Introduction
i.o.cluster, also known as interference open cluster, is a simple Java framework that enables you to launch a distributed database service within your Java application, using a JPA-like interface and annotations for structure mapping and data operations. This software inherits its name from the interference project, within which its mechanisms were developed.
i.o.cluster is an open-source, pure Java software.
The basic unit of the i.o.cluster service is a node – it can be a standalone running service, or a service running within some Java application.
Each i.o.cluster node has its own persistent storage and can consider and used as a local database with the following basic features:
- It operates with simple objects (POJOs).
- It uses base JPA annotations (
@Table
, @Column
, @Transient
, @Index
, @GeneratedValue
) for object mapping directly to persistent storage. - It supports transactions.
- It supports SQL queries with a READ COMMITTED isolation level.
- It uses persistent indices for fast access to data and increases the performance of SQL joins.
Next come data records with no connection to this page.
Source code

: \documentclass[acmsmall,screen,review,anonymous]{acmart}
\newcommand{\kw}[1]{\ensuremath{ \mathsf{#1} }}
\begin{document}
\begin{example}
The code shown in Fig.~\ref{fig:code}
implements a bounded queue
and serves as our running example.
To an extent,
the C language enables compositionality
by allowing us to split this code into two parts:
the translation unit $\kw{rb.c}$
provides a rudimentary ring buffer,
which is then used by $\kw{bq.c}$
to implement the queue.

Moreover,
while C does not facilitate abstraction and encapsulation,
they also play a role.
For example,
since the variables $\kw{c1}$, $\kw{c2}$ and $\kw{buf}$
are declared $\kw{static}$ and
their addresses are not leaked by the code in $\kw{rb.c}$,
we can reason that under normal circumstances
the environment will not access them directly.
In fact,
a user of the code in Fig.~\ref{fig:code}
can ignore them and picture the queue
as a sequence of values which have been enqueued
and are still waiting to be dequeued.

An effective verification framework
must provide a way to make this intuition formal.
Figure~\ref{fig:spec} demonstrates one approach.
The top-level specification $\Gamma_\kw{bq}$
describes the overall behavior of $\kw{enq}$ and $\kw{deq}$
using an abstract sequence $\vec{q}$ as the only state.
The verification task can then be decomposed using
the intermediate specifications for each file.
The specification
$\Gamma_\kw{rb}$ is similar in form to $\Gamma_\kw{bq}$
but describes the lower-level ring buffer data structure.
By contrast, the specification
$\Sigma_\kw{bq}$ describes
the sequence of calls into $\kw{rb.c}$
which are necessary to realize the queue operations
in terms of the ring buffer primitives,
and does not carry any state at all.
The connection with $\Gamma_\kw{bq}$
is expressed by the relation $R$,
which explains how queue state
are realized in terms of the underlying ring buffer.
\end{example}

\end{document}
- It allows flexible management of in-memory data for stable operation of the node in any ratio of storage size/available memory.
Each of the nodes includes several mechanisms that ensure its operation:
- Core algorithms (supports structured persistent storage, supports indices, custom serialization, heap management, local and distributed sync processes).
- SQL and CEP processor.
- Event transport, which is used to exchange messages between nodes, as well as between a node and a client application.
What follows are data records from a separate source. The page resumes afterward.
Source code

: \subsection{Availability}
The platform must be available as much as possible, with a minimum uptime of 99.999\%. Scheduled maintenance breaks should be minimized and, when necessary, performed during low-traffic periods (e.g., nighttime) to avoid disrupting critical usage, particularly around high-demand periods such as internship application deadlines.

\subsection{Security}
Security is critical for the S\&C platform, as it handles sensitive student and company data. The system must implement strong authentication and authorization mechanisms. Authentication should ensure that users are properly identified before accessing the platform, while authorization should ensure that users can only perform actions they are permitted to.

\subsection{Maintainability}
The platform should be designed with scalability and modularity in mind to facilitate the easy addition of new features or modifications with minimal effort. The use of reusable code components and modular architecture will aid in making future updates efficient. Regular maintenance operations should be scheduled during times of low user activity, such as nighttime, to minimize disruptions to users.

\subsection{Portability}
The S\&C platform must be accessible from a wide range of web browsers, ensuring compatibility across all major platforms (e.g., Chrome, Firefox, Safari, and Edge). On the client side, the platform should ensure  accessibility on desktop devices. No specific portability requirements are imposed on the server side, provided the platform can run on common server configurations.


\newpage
i.o.cluster implements the most simple data management model, which is based on several standard JPA-like methods of the Session object:
persist()
- placing an object in storage. find()
- find an object by a unique identifier. execute()
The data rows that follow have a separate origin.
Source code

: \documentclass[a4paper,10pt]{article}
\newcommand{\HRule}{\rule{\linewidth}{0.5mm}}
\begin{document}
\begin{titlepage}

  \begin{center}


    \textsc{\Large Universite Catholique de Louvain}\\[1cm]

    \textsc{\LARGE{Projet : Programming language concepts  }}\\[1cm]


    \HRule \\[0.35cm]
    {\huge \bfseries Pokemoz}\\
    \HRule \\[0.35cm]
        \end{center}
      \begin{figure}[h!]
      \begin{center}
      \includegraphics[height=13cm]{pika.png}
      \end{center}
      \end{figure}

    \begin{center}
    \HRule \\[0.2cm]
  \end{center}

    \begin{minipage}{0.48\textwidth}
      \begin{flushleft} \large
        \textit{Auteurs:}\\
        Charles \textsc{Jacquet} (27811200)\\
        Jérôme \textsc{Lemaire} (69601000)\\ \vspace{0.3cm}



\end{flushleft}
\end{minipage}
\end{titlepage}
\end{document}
- execution of a SQL query. commit()
- committing a transaction. rollback()
- rollback a transaction.
As well, i.o.cluster software includes a remote client that provides the ability to remotely connect to any of the cluster nodes using internal event transport and execute standard JPA-like commands (persist, find, execute, commit, rollback).
Distributed persistent model
Interference open cluster is a decentralized system. This means that the cluster does not use any coordination nodes; instead, each node follows to a set of some formal rules of behavior that guarantee the integrity and availability of data within a certain interaction framework.
Within the framework of these rules, all nodes of the i.o.cluster are equivalent. There is no separation in the system of master and slave nodes — changes to user tables can be made from any node, also all changes are replicated to all nodes, regardless of which node they were made on.
Talking about transactions, running commit in a local user session automatically ensures that the changed data is visible on all nodes in the cluster.
To include a node in the cluster, you must specify the full list of cluster nodes (excluding this current one) in the cluster.nodes configuration parameter.
The minimum number of cluster nodes is 2, and the maximum is 64.
After configuration, we may start all configured nodes as clusters in any order. All nodes will be using specific messages (events) to provide inter-node data consistency and horizontal-scaling queries.
The minimum number of cluster nodes is 2, and the maximum is 64.
After configuration, we may start all configured nodes as clusters in any order. All nodes will be using specific messages (events) to provide inter-node data consistency and horizontal-scaling queries.
Rules of distribution
The concept of interference open cluster is based on a simple basic requirement, which can be literally expressed as follows: we must allow insertion and modification of data at the cluster level from any node, and we must allow data retrieval from any node, using as much as possible the computing resources of the cluster as a whole. Further, we accept the condition that all cluster nodes must be healthy and powered on, if any of the nodes has been turned off for a while, it will not be turned on to receive data until her storage is synchronized with other nodes. In practice, in the absence of changes at the moment, this means that there are identical copies of the storage on the cluster nodes. To prevent conflicts of changes in the cluster, several lock modes are used:
- Table level (a session on a node locks the entire table).
- Frame level (a session on a node locks a frame)
- Disallowed changes for non-owner nodes
here it is necessary to explain in more detail: all data inserts on a certain node are performed into a frame that was allocated on the same node, for which, in turn, the node is the owner. This is done so that when there are simultaneous inserts into a table from several nodes at once, there are no conflicts during replication. Subsequently, this distinction allows us to understand whether or not to request permission to change the data in the frame at the cluster level or not. Moreover, it allows us to implement a mode when changes to frames on a non-owner node are prohibited. This mode is used on cluster nodes if one or more other nodes become unavailable (we cannot know for certain whether the node is down or there is a problem in the network connection).
So, let's repeat again:
- All cluster nodes should be equivalent.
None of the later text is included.